Tourist operates in Jobs. At the core of its functionality is a queue that accepts requests to visit a website and runs playwright to perform that visit as well as requested actions.
Jobs can be either Synchronous or Asynchronous. Depending on whether your dispatching application needs to know the results directly (or you need to block it until the request happens), or on the contrary - the requests can happen at some point in the future, and you do not want to block your application.
If you're running Tourist with authentication enabled, you will need to obtain a visit token to schedule requests. This is covered in the authentication section.
You can dispatch a synchronous jobs by submitting a POST
request to /api/v1/sync-job
, and in a similar fashion, you
can schedule an asynchronous job by submitting a POST
request to /api/v1/async-job
.
The payload for both types of jobs is exactly the same:
{
// either "CHROMIUM" or "FIREFOX". Can be omitted and defaults to "CHROMIUM".
"browser": "CHROMIUM",
// an array of job steps
"steps": [
{
// url to visit - if authentication is enabled it will be checked against the scope of the token
"url": "https://example.com",
// actions - can be omitted if you just want to visit the page and wait for it to load
"actions": [
// await is not necessary, more on that in 04-using-actions.md
"page.click('#my-button-1')",
"page.click('#my-button-2')"
]
}
],
// cookies attached to the request - can be omitted if you don't want to attach any
"cookies": [
{
// cookie name
"name": "test",
// cookie value
"value": "test",
// domain of the target for which the cookie should be attached
"domain": "example.com",
// path on the target for which the cookie should be attached - can be omitted and defaults to "/"
"path": "/",
// date of expiration of the cookie - in unix time (in seconds) - can be omitted and defaults to session duration
"expires": 1735775999,
// cookie HttpOnly attribute (not accessible from javascript) - can be omitted and defaults to false
"httpOnly": false,
// cookie Secure attribute (only available on https connections) - can be omitted and defaults to false
"secure": false,
// cookie sameSite attribute (only available to same-site contexts) - can be omitted and defaults to nothing
// - leaving the behaviour up to the browser
// either "None", "Lax" or "Strict"
// keep in mind that setting this value to "None" will require the secure attribute to be true
// https://developer.mozilla.org/en-US/docs/Web/HTTP/Headers/Set-Cookie/SameSite#none
"sameSite": "Lax"
}
],
// additional Tourist options - can be omitted
"options": [
// record the job (webm format)
"RECORD",
// take a screenshot after the actions are finished (png format)
"SCREENSHOT",
// render a pdf after the actions are finished
"PDF"
],
// additional PDF generation options - will be ignored if PDF option is not selected
"pdf": {
"media": "screen", // media emulation - optional, defaults to screen
"format": "A4", // page format - optional, defaults to A4 (for a full list of supported formats, see the playwright docs on PDF rendering)

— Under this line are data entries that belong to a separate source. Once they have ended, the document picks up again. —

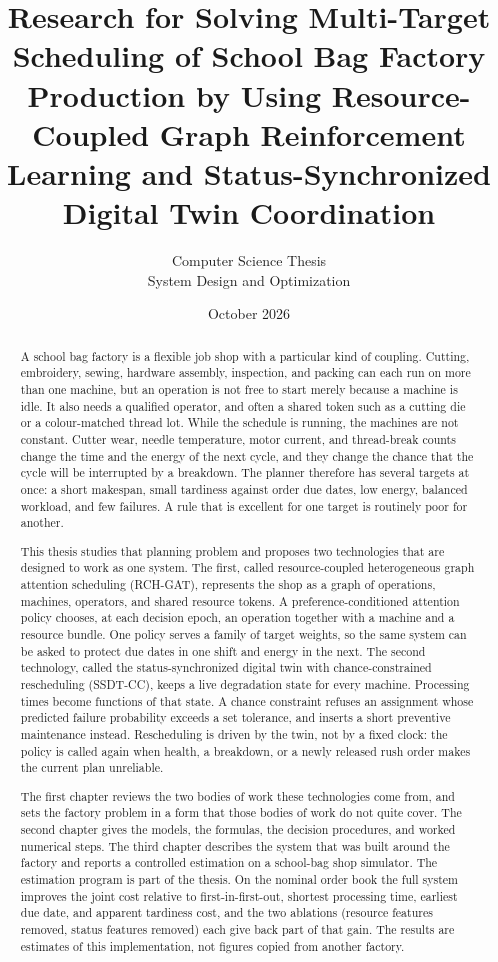 \documentclass[12pt,a4paper]{report}
\title{Research for Solving Multi-Target Scheduling of School Bag Factory Production by Using Resource-Coupled Graph Reinforcement Learning and Status-Synchronized Digital Twin Coordination}
\author{Computer Science Thesis\\System Design and Optimization}
\date{October 2026}
\newcommand{\1}{\mathbf{1}}
\begin{document}
\maketitle

\begin{abstract}
\noindent
A school bag factory is a flexible job shop with a particular kind of coupling. Cutting, embroidery, sewing, hardware assembly, inspection, and packing can each run on more than one machine, but an operation is not free to start merely because a machine is idle. It also needs a qualified operator, and often a shared token such as a cutting die or a colour-matched thread lot. While the schedule is running, the machines are not constant. Cutter wear, needle temperature, motor current, and thread-break counts change the time and the energy of the next cycle, and they change the chance that the cycle will be interrupted by a breakdown. The planner therefore has several targets at once: a short makespan, small tardiness against order due dates, low energy, balanced workload, and few failures. A rule that is excellent for one target is routinely poor for another.

This thesis studies that planning problem and proposes two technologies that are designed to work as one system. The first, called resource-coupled heterogeneous graph attention scheduling (RCH-GAT), represents the shop as a graph of operations, machines, operators, and shared resource tokens. A preference-conditioned attention policy chooses, at each decision epoch, an operation together with a machine and a resource bundle. One policy serves a family of target weights, so the same system can be asked to protect due dates in one shift and energy in the next. The second technology, called the status-synchronized digital twin with chance-constrained rescheduling (SSDT-CC), keeps a live degradation state for every machine. Processing times become functions of that state. A chance constraint refuses an assignment whose predicted failure probability exceeds a set tolerance, and inserts a short preventive maintenance instead. Rescheduling is driven by the twin, not by a fixed clock: the policy is called again when health, a breakdown, or a newly released rush order makes the current plan unreliable.

The first chapter reviews the two bodies of work these technologies come from, and sets the factory problem in a form that those bodies of work do not quite cover. The second chapter gives the models, the formulas, the decision procedures, and worked numerical steps. The third chapter describes the system that was built around the factory and reports a controlled estimation on a school-bag shop simulator. The estimation program is part of the thesis. On the nominal order book the full system improves the joint cost relative to first-in-first-out, shortest processing time, earliest due date, and apparent tardiness cost, and the two ablations (resource features removed, status features removed) each give back part of that gain. The results are estimates of this implementation, not figures copied from another factory.
\end{abstract}
\end{document}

"landscape": false, // whether the page should be rendered in landscape mode (horizontal) - optional, defaults to false (portrait / vertical)
"background": true, // whether the page should be rendered with background color / images for elements - optional, defaults to true
"margin": { // page margins - optional, default to 0
"top": "10px", // values can be as supported by CSS, either numbers or strings with units
"right": "10px",
"bottom": "10px",
"left": "10px"
},
"size": { // page size - optional, defaults to an empty object. Format will take precedence over size.
"width": "10px",
"height": "10px"
},
"js": true, // whether to allow JS execution on the page - optional, defaults to true
"delay": 1000, // delay in ms before rendering the page (to allow js execution) - optional, defaults to 0 - will be ignored if js is false, max 30 seconds
"scale": 1.0, // page scale - optional, defaults to 1.0, max 2.0
}
}
The only difference between them is that a sync job request will not return until the job has been completed (which can
take several seconds), and will return any results in the response after it's finished. Whereas an async job will return
an id
(of the job), as soon as it's been scheduled (in most cases within milliseconds).
A response with an HTTP 4xx code will be returned if the job couldn't be dispatched. It will have an error
and a
message
in the response body. Otherwise, an HTTP 200 response will be returned.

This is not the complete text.